1736-11-09, de Voltaire [François Marie Arouet] à Jean Jacques Dortous de Mairan.

En partant de Paris monsieur au moins de juin je chargeai un jeune homme nommé Delamare de vous remettre Le mémoire sur les forces motrices que vous aviez eu la bonté de me prêter, mais j'ignore encor si ce jeune homme vous l'a rendu.
Il seroit heureux pour luy qu'il eut fait la petite infidélité de Le garder pour s'instruire, mais c'est un trésor qui n'est pas à son usage.

Le veille de mon départ j'avois demandé à mr Pitot s'il avoit lu ce mémoire, il m'avoit répondu que non, surquoy je conclus que dans votre académie, il arrive quelquefois la même chose qu'aux assemblées des comédiens, chacun ne songe qu'à son rôle, et la pièce n'en est pas mieux jouée. J'avois encor demandé à mr Pitot, s'il croyoit que la quantité du mouvement fût le produit de la masse par le quarré des vitesses. Il m'avoit assuré qu'il étoit de ce sentiment, et que les raisons de mrs Leibnits et Bernoulli luy avoient paru convaincantes. Mais àpeine fu-je arrivé à Cirey, qu'il m'écrivit qu'il venoit de lire enfin votre mémoire, qu'il étoit converti, que vous luy aviez ouvert les yeux, que votre dissertation étoit un chef d'oeuvre. Pour moy monsieur je n'avois point à changer de party; il n'étoit pas question de me convertir, mais de m'aprendre mon catéchisme.

Quel plaisir monsieur d'étudier sous un maître tel que vous! J'ay trop tardé à vous remercier des lumières et du plaisir que je vous dois.

Avec quelle netteté vous exposez les raisons de vos adversaires! Vous les mettez dans toute leur force pour ne Leur laisser aucune ressource, lors qu'ensuitte vous les détruisez. Vous démêlez toutes les idées, vous les rangez chacune à sa place, vous faites voir clairement le mal entendu qu'il y avoit à dire qu'il faut quatre fois plus de force pour porter un fardau quatre lieues que pr une lieue, etc. J'admire comme vous distinguez les mouvements accélérez qui sont comme le quarré des vitesses et des temps, d'avec les forces qui ne sont qu'en raison des vitesses et des temps.

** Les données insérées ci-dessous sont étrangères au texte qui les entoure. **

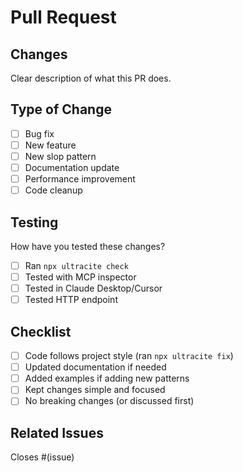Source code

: # Pull Request

## Changes

Clear description of what this PR does.

## Type of Change

- [ ] Bug fix
- [ ] New feature
- [ ] New slop pattern
- [ ] Documentation update
- [ ] Performance improvement
- [ ] Code cleanup

## Testing

How have you tested these changes?

- [ ] Ran `npx ultracite check`
- [ ] Tested with MCP inspector
- [ ] Tested in Claude Desktop/Cursor
- [ ] Tested HTTP endpoint

## Checklist

- [ ] Code follows project style (ran `npx ultracite fix`)
- [ ] Updated documentation if needed
- [ ] Added examples if adding new patterns
- [ ] Kept changes simple and focused
- [ ] No breaking changes (or discussed first)

## Related Issues

Closes #(issue)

Quand vous avez fait voir par le choc des corps mous et des corps à ressort (articles 22, 23, 24) que la force est toujours en raison de la simple vitesse, on croiroit que vous pouvez vous passer d'autres raisons, et vous en aportez une foule d'autres. Le numéro vingt huit, etc. est sans réplique. Je serois bien curieux de voir ce que peuvent répondre à ces preuves si claires les Volfs, les Bernoulli, et les Mushenbroeks.

Seroit ce abuser de vos bontez monsieur de vous parler icy d'une difficulté d'un autre genre qui m'occupe depuis quelques jours? Il s'agit d'une expérience contraire aux premiers fondements de la catoptrique. Ce fondement est qu'on doit voir l'objet au point de concours du cathète, et du rayon réfléchi. Cependant il y a bien des ocasions où cette règle fondamentale se trouve fausse.

Dans ce cas cy par exemple je devrois par les règles voir l'objet A au point de concours D. Cependant je le vois en L.K.I.h.g. successivement, à mesure que je recule mon œil du miroir concave jusqu'à ce qu'enfin mon œil soit placé en un point où je ne vois plus rien du tout.

Cela ne prouve t'il pas manifestement que nous ne connoissons point, que nous n'apercevons point les distances par le moyen des angles qui se forment dans nos yeux? Je vois souvent l'objet très près et très gros, quoy que l'angle soit très petit. Il paroît donc que la téorie de la vision n'est pas encor assez aprofondie.

Taquet et Barrou n'ont pu résoudre la difficulté que je vous propose. Voulez vous bien me mander ce que vous en pensez?

Madame la marquise du Chastelet qui est digne de vous lire (et c'est baucoup) trouve qu'il n'y a personne qui soit plus fait pour faire goûter la vérité que vous. Elle m'ordonne de vous assurer de son estime, et de vous faire ses compliments. Ses sentiments pour vous monsieur, vous consoleront de l'ennuy de ma lettre, et me feront pardoner mon importunité.